Armed with the new get-tough approach, inspectors decided to cull the Wholearth flock. Ms. Jones filed a lawsuit to block the move.

"They don't like it when farmers don't roll over. I think they're making an example of me," she said.

Her lawyer, Karen Selick of the Canadian Constitution Foundation, filed an application for judicial review of the quarantine and the culling. She argued, essentially, that the Health of Animals Act gave the CFIA too much discretionary power and its remedy for a suspected case of scrapie was excessive.

Further, she argued that the stiff penalties in the Act – Ms. Jones faces two years in prison and a $250,000 fine for defying the slaughter order – are excessive and therefore unconstitutional.

The two parties, the CFIA and the farm, negotiated long and hard. Ms. Jones offered to cull some of her flock but not all 41 animals that the CFIA had targeted for slaughter (all of them have a particular genetic make-up that may or may not make them more susceptible to scrapie.)

"We tried to support the producer as best we could but there was no agreement," said Guy Gravelle, senior media relations officer with CFIA. He stressed he could not discuss specifics because of privacy legislation.

Unable to find a middle ground, the agency announced plans to round up the sheep and send them to a slaughterhouse on April 2 of this year.

But then things got really weird: 31 of the sheep, the ones that were slated for slaughter and were still alive, were kidnapped earlier this month in the dead of night. All that was left in the barn was a note signed by a previously unknown group, the Farmers' Peace Corps.

It read: "We have taken the animals into protective custody until an alternative to killing has been found, or conclusive independent proof or clear evidence of disease has been proven.

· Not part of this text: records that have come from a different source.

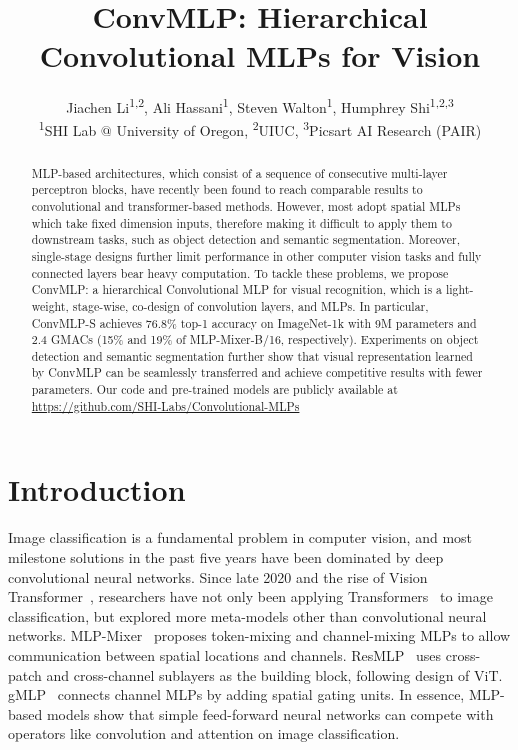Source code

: \documentclass[final]{cvpr}
\begin{document}
\title{ConvMLP:  Hierarchical Convolutional MLPs for Vision}

\author{ Jiachen Li\textsuperscript{1,2}, Ali Hassani\textsuperscript{1}, Steven Walton\textsuperscript{1}, Humphrey Shi\textsuperscript{1,2,3} \\
{\small \textsuperscript{1}SHI Lab $@$ University of Oregon, \textsuperscript{2}UIUC, \textsuperscript{3}Picsart AI Research (PAIR)}\\
}

\maketitle

\begin{abstract}
MLP-based architectures, which consist of a sequence of consecutive multi-layer perceptron blocks, have recently been found to reach comparable results to convolutional and transformer-based methods. However, most adopt spatial MLPs which take fixed dimension inputs, therefore making it difficult to apply them to downstream tasks, such as object detection and semantic segmentation. Moreover, single-stage designs further limit performance in other computer vision tasks and fully connected layers bear heavy computation. To tackle these problems, we propose ConvMLP: a hierarchical Convolutional MLP for visual recognition, which is a light-weight, stage-wise, co-design of convolution layers, and MLPs. In particular, ConvMLP-S achieves 76.8\% top-1 accuracy on ImageNet-1k with 9M parameters and 2.4 GMACs (15\% and 19\% of MLP-Mixer-B/16, respectively).
Experiments on object detection and semantic segmentation further show that visual representation learned by ConvMLP can be seamlessly transferred and achieve competitive results with fewer parameters. 
Our code and pre-trained models are publicly available at \href{https://github.com/SHI-Labs/Convolutional-MLPs}{https://github.com/SHI-Labs/Convolutional-MLPs}
\end{abstract}

\section{Introduction}
Image classification is a fundamental problem in computer vision, and most milestone solutions in the past five years have been dominated by deep convolutional neural networks. Since late 2020 and the rise of Vision Transformer~\cite{dosovitskiy2020image}, researchers have not only been applying Transformers~\cite{vaswani2017attention} to image classification, but explored more meta-models other than convolutional neural networks. MLP-Mixer~\cite{tolstikhin2021mlp} proposes token-mixing and channel-mixing MLPs to allow communication between spatial locations and channels. ResMLP~\cite{touvron2021resmlp} uses cross-patch and cross-channel sublayers as the building block, following design of ViT. gMLP~\cite{liu2021pay} connects channel MLPs by adding spatial gating units. In essence, MLP-based models show that simple feed-forward neural networks can compete with operators like convolution and attention on image classification.
\end{document}
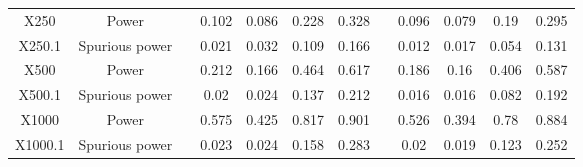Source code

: % 
\begin{tabular}{cccccccccccc}
  \hline
  \hline
X250 & Power &  & 0.102 & 0.086 & 0.228 & 0.328 &  & 0.096 & 0.079 & 0.19 & 0.295 \\ 
  X250.1 & Spurious power &  & 0.021 & 0.032 & 0.109 & 0.166 &  & 0.012 & 0.017 & 0.054 & 0.131 \\ 
  X500 & Power &  & 0.212 & 0.166 & 0.464 & 0.617 &  & 0.186 & 0.16 & 0.406 & 0.587 \\ 
  X500.1 & Spurious power &  & 0.02 & 0.024 & 0.137 & 0.212 &  & 0.016 & 0.016 & 0.082 & 0.192 \\ 
  X1000 & Power &  & 0.575 & 0.425 & 0.817 & 0.901 &  & 0.526 & 0.394 & 0.78 & 0.884 \\ 
  X1000.1 & Spurious power &  & 0.023 & 0.024 & 0.158 & 0.283 &  & 0.02 & 0.019 & 0.123 & 0.252 \\ 
   \hline
\end{tabular}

This has been done without the knowledge or participation of the owner."

The Ontario Provincial Police are now searching for the sheep-rustlers-cum-animal-liberationists. They are going door-to-door in farm country, asking if they can search people's barns. They have even deployed a helicopter in the hope of spotting the stray sheep.

On Friday, CFIA notified Ms. Jones that an autopsy showed a sheep that died at the end of March on the farm was infected with scrapie.

"This is a very serious turn of events," said Ms. Selick, the lawyer.

But Ms. Jones is not convinced the battle is over. "I don't believe Lava (the name of the sheep) was actually infected. They just needed a sheep to pin it on.

"I just want whoever has my flock to bring it back to me and then everybody leave me alone."